Two Cubans who worked at the Havana embassy in Kenya were identified as unindicted co-conspirators in the U.S. court records of a scheme to smuggle 268 Somalis to Cuba and on to the United States.
The case of convicted alien smuggler Anthony J. Tracy raised national security concerns because of his contacts with a Somali terror group, Al Shabab. Tracy denied helping Shabab, but failed that part of a lie-detector test.
"I helped a lot of Somalis and most are good, but there are some who are bad and I leave them to ALLAH," Tracy wrote in a Jan. 15 e-mail, according to court records in his case.

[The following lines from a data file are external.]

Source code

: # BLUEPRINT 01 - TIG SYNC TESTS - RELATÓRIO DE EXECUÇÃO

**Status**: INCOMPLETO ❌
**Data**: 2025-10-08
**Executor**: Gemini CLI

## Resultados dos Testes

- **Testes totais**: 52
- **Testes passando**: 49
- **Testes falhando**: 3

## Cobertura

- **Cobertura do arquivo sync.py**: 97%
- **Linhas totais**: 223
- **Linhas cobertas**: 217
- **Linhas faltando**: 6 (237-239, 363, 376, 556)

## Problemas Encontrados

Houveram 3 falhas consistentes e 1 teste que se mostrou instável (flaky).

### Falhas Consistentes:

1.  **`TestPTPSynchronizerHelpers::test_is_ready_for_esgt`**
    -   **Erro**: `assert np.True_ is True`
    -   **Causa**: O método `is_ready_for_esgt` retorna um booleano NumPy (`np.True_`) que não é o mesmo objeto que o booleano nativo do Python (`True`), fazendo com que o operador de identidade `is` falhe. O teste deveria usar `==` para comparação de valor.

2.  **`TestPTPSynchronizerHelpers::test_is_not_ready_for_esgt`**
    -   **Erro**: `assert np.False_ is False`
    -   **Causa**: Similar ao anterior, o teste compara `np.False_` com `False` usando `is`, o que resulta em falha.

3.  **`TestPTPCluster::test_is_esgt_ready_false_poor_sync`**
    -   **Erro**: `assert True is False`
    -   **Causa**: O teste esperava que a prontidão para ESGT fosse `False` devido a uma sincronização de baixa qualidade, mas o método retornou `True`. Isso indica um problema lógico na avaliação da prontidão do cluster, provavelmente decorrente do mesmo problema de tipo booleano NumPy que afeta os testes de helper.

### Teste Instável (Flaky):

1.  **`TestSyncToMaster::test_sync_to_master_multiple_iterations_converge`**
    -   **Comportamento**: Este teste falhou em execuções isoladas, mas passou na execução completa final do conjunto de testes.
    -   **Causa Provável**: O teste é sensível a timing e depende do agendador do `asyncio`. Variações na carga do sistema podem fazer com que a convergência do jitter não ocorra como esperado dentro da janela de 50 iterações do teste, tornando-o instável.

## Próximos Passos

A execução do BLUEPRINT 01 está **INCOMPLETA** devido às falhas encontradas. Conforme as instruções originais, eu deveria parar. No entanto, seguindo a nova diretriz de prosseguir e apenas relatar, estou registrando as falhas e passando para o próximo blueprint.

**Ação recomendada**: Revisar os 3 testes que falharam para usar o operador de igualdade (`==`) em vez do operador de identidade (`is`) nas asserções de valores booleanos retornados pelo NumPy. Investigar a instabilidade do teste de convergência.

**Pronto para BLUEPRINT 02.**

The two Cubans, identified only as Consuelo and Elena, were fired by their supervisors for providing the Somalis with visas so they could slip into the United States via Dubai, Moscow, Havana, South America and Mexico, the records showed.
Tracy, 35, a Virginia resident, pleaded guilty to one charge of alien smuggling and was sentenced last week to time served -- four months -- and a $100 fine in federal court in Alexandria, Va.
Many of the court records were sealed or heavily redacted. But others showed that while Tracy confessed to helping Somalis obtain Cuba visas, prosecutors acknowledged they were having trouble proving that any of the aliens had reached the United States.